WHAT IS NEEDED
Within the listing below, please show every line carrying the string "Projetos".

*** Opening of MATERIAL PROVIDED ***

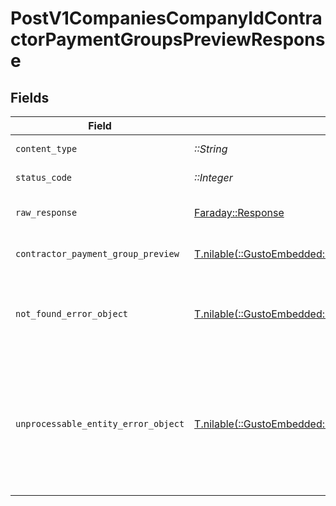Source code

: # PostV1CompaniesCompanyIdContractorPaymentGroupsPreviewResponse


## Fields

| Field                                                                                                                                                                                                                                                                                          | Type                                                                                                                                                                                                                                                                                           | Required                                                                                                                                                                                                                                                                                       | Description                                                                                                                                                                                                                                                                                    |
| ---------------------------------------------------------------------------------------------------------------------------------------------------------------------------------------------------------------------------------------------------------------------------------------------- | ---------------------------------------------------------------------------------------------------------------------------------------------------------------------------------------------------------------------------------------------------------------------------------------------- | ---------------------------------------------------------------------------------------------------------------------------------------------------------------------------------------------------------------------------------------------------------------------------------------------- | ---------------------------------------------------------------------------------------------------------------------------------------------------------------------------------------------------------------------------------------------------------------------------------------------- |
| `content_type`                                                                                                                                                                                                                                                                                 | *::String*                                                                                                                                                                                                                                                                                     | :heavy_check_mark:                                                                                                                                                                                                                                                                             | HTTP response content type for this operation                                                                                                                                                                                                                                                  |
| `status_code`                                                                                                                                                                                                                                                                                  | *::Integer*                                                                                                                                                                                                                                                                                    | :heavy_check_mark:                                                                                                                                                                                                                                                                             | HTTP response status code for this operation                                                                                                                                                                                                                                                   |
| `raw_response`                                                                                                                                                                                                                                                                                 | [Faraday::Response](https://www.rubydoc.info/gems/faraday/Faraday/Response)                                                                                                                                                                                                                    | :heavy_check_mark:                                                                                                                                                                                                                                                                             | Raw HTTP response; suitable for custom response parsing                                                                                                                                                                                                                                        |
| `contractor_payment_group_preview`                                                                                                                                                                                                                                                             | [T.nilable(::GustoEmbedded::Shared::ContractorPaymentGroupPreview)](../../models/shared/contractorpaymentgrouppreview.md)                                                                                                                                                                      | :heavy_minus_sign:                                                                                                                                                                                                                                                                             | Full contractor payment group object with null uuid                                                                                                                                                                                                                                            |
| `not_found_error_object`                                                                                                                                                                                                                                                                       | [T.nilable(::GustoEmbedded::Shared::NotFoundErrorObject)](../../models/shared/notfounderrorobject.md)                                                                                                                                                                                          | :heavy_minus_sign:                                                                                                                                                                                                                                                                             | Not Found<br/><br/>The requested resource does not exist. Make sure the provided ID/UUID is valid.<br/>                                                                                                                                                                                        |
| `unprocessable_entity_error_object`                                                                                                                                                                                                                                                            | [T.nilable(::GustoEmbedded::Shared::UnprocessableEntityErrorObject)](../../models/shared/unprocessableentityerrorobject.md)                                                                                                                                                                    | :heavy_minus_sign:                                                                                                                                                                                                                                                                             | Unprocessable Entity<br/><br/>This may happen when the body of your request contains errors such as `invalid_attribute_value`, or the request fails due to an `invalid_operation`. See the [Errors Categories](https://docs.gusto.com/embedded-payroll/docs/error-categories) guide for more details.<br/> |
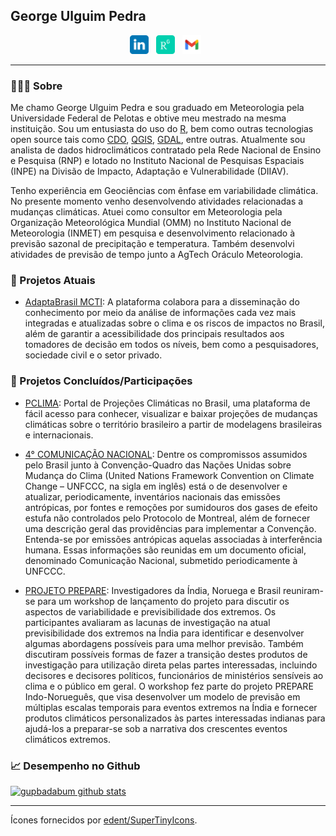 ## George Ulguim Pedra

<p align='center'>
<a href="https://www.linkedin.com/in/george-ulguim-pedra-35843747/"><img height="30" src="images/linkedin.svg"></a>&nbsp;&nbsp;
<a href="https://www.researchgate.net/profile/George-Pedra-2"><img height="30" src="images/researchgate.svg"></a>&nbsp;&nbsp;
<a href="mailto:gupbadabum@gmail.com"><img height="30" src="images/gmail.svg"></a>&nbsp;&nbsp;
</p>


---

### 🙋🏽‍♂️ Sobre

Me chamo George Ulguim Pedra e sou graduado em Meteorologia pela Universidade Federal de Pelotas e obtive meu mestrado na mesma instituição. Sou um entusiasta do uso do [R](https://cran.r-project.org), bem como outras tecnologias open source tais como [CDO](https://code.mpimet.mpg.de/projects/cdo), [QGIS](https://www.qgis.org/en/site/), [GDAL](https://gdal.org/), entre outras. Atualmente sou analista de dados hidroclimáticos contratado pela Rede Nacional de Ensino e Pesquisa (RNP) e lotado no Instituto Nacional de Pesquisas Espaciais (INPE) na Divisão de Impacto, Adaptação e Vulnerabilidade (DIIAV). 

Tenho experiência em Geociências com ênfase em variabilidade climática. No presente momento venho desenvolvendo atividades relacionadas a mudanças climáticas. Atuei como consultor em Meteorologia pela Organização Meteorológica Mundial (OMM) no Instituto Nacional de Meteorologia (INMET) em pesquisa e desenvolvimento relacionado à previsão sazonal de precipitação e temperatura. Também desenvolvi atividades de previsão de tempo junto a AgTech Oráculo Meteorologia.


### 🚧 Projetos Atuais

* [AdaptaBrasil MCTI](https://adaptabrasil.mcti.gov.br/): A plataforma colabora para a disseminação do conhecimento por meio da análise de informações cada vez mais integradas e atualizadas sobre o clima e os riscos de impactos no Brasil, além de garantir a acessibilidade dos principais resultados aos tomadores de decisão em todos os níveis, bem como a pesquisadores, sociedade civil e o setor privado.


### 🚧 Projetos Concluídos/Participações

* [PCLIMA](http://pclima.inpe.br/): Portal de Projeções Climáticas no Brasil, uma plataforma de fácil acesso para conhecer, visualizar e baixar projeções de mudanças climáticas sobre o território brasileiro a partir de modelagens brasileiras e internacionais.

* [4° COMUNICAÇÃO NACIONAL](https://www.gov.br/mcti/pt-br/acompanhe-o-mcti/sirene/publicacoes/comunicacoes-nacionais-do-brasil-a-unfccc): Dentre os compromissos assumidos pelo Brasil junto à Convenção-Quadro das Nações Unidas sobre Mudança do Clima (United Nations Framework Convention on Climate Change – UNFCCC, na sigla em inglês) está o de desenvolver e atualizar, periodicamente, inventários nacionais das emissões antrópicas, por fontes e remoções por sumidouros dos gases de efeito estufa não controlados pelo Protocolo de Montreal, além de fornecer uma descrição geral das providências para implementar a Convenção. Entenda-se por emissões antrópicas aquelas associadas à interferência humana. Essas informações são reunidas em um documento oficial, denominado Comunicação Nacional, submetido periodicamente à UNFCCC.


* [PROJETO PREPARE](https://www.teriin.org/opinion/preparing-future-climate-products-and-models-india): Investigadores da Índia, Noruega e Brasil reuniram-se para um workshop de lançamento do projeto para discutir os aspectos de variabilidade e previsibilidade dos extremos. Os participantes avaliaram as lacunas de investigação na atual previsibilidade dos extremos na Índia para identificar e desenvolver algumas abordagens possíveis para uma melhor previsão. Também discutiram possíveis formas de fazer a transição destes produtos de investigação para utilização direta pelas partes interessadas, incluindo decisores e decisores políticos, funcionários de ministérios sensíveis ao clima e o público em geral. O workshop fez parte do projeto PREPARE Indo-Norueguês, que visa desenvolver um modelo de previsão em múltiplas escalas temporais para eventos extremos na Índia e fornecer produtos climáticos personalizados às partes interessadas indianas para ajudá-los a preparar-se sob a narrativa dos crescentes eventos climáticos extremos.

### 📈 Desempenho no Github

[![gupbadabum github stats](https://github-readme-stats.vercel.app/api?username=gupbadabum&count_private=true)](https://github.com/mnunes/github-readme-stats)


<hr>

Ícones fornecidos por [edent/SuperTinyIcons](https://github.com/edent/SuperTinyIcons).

*** Close of MATERIAL PROVIDED ***

OUTPUT BELOW
### 🚧 Projetos Atuais
### 🚧 Projetos Concluídos/Participações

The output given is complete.